Food trucks.

OK, there is some colorful North Shore history attached to them, and the garlic shrimp is ono, but do
we need a food truck every 20 feet along Kam Highway? We got Thai and Filipino food trucks, French
crepes food trucks, sandwiches, burgers, no-name,you name it. The picturesque, tourist-oriented North
Shore needs some little picturesque, colorful, brickand-mortar eateries that cater to the better angels of
our appetites.

Good news, gourmands. Maya’s Tapas and Wine restaurant and bar has opened its doors and its menu/
wine list to the community in the North Shore Marketplace in Haleiwa. Right next to Sterman’s Realty,
who thoughtfully sacrificed some of his office real estate to the new restaurant. So, as a sacrifice to the
community I hustled my okole over there one night last week to sample the menu. I may have mentioned
to the staff that I was thinking of writing an article on the place for the paper … so the pupus (delicious) were on the house and so was the second glass of wine (a Pinot Noir from France, also excellent). The restaurant’s general manager, Juliet Wilson, introduced herself, as did Joe Kuka, the place’s sommelier.

Sommelier? This small little restaurant has a sommelier? It turns out that Joe (maybe I should address
him as Joseph) has taken his required courses, has achieved Sommelier Level 2, and is climbing the
sommelier ladder toward increased certification. Can Turtle Bay’s fancy Pa‘a la‘a Kai dining room match
that? So I dined on Gambas al Pimenton (sautéed shrimp, also excellent) and sipped my Pinot Noir
(still excellent) while I arranged a meeting a few days later with Juliet, Joe (Joseph?) and Maya’s owner and chef, Lamont Brown.

Lamont Brown came to Hawaii from El Paso via the Coast Guard. He served on two Coast Guard cutters out of Hilo and Honolulu before attending the Coast Guard’s “Cordon Bleu” culinary school. When he left the service he worked in the islands under a series of top-rated chefs before taking the position of executive chef at Luibueno’s Mexican Restaurant in Haleiwa.

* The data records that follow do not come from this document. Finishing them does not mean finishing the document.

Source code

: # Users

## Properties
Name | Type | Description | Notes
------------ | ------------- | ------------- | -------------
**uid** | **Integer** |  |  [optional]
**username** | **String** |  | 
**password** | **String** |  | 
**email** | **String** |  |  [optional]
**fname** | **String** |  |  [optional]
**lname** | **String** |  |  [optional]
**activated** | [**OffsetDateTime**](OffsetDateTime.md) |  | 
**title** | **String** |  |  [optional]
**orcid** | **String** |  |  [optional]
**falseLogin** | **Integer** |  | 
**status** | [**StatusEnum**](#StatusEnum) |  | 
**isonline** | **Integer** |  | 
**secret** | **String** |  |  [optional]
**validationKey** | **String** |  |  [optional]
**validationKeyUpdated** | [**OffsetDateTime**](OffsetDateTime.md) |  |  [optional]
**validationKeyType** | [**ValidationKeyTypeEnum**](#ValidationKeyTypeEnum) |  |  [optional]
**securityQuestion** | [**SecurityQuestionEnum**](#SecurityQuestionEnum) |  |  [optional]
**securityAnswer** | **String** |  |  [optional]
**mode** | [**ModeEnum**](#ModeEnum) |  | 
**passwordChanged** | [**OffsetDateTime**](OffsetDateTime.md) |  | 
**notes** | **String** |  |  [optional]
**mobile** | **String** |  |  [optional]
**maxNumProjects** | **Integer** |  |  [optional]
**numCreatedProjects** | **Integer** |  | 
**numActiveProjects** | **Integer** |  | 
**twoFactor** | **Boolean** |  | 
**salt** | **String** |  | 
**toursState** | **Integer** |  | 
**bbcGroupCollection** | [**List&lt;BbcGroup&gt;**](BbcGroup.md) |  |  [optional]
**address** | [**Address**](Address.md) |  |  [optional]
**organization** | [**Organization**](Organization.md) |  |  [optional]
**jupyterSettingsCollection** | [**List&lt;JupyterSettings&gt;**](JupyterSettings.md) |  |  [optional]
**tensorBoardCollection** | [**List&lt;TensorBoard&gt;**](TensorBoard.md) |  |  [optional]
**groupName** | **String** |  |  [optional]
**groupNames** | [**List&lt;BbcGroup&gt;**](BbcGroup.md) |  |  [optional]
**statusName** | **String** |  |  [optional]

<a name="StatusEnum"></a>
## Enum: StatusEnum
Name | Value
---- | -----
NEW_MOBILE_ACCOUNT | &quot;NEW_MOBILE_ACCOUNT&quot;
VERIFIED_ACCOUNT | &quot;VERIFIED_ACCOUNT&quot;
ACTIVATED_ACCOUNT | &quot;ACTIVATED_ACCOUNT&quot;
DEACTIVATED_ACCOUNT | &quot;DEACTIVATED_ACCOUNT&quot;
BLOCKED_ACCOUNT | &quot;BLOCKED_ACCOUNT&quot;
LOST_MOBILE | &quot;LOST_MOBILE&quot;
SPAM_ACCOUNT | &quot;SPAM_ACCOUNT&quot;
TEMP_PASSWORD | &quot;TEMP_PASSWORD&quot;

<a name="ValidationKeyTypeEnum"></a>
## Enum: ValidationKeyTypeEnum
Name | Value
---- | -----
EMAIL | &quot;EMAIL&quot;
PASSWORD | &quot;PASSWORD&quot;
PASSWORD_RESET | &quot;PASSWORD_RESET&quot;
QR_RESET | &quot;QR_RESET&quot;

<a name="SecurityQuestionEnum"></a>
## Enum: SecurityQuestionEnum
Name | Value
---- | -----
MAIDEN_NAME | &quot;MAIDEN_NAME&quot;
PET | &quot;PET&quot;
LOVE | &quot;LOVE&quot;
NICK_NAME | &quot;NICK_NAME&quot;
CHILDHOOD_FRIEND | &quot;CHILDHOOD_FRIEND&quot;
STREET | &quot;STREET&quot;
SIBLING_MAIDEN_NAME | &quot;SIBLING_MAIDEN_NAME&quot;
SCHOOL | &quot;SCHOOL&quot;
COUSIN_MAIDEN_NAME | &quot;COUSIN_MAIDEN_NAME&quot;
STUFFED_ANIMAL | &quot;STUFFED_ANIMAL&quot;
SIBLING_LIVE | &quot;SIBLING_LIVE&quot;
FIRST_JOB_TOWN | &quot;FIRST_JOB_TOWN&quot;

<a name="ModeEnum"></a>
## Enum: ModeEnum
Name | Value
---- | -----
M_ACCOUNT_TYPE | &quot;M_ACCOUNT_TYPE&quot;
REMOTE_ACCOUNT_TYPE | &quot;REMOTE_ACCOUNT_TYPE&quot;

From there he worked as the North Shore rep for a restaurant supply house, before realizing that, “My family would never benefit if I worked for someone else.” Maya’s Tapas was born. “Tapas,” I learned, means “small portions” in Spanish. Allegedly an oldy time Spanish king fell ill, recovering only after a diet of small portions (tapas) of food and, presumably,
somewhat larger portions of wine. Tapas also seems to mean “to cover,” so the Spaniards covered their wine glasses with a small plate of food (a tapa). Where does the “Maya’s” part of the restaurant’s name come from? From the name of Lamont’s eight-yearold daughter.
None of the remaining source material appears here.